Information shown:
▶
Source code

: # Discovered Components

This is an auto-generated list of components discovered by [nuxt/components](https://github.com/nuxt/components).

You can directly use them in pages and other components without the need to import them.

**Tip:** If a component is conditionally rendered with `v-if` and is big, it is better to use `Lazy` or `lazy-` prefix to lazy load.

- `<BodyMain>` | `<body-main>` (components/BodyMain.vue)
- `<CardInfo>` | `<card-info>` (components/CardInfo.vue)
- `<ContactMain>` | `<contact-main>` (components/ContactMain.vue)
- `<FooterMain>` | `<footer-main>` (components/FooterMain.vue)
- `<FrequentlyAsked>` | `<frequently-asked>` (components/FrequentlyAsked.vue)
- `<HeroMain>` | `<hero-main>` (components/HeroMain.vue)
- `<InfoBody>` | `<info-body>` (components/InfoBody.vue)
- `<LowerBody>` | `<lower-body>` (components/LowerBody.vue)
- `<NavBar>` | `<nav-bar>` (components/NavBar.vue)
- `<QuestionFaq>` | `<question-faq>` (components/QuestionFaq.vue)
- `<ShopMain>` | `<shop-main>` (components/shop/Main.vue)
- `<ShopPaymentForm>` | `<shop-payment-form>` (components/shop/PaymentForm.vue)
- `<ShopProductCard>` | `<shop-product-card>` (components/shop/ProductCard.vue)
◀
Description of the task: Among the lines above, find those holding "shop" and copy each one.

Your solution:
- `<ShopMain>` | `<shop-main>` (components/shop/Main.vue)
- `<ShopPaymentForm>` | `<shop-payment-form>` (components/shop/PaymentForm.vue)
- `<ShopProductCard>` | `<shop-product-card>` (components/shop/ProductCard.vue)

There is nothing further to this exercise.